** Task **
Make a verbatim copy of all the records. Skip every image.

** Exercise inputs **
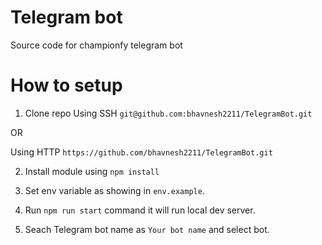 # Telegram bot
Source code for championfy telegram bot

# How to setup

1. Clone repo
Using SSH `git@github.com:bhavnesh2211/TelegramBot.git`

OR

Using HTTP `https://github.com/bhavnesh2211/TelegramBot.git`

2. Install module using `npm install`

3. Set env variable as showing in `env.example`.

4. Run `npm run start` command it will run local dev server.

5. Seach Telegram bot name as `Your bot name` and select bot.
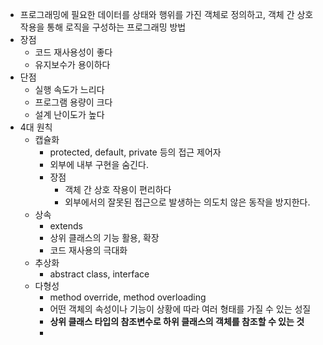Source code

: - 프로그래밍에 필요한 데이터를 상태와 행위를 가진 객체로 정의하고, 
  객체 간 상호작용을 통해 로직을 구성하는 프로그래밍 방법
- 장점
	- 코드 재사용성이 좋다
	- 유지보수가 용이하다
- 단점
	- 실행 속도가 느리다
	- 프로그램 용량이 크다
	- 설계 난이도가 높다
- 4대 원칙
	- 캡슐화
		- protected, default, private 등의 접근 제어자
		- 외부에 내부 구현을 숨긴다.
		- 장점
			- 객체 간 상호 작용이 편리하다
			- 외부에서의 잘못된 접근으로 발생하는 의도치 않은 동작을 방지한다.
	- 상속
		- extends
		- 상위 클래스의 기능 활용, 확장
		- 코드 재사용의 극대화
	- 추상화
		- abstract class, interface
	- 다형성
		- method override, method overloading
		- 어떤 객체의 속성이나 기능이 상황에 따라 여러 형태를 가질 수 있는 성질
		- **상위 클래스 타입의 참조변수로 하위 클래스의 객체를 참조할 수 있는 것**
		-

** Response for this exercise **
 # Telegram bot
Source code for championfy telegram bot

# How to setup

1. Clone repo
Using SSH `git@github.com:bhavnesh2211/TelegramBot.git`

OR

Using HTTP `https://github.com/bhavnesh2211/TelegramBot.git`

2. Install module using `npm install`

3. Set env variable as showing in `env.example`.

4. Run `npm run start` command it will run local dev server.

5. Seach Telegram bot name as `Your bot name` and select bot.
Source code

: - 프로그래밍에 필요한 데이터를 상태와 행위를 가진 객체로 정의하고, 
  객체 간 상호작용을 통해 로직을 구성하는 프로그래밍 방법
- 장점
	- 코드 재사용성이 좋다
	- 유지보수가 용이하다
- 단점
	- 실행 속도가 느리다
	- 프로그램 용량이 크다
	- 설계 난이도가 높다
- 4대 원칙
	- 캡슐화
		- protected, default, private 등의 접근 제어자
		- 외부에 내부 구현을 숨긴다.
		- 장점
			- 객체 간 상호 작용이 편리하다
			- 외부에서의 잘못된 접근으로 발생하는 의도치 않은 동작을 방지한다.
	- 상속
		- extends
		- 상위 클래스의 기능 활용, 확장
		- 코드 재사용의 극대화
	- 추상화
		- abstract class, interface
	- 다형성
		- method override, method overloading
		- 어떤 객체의 속성이나 기능이 상황에 따라 여러 형태를 가질 수 있는 성질
		- **상위 클래스 타입의 참조변수로 하위 클래스의 객체를 참조할 수 있는 것**
		-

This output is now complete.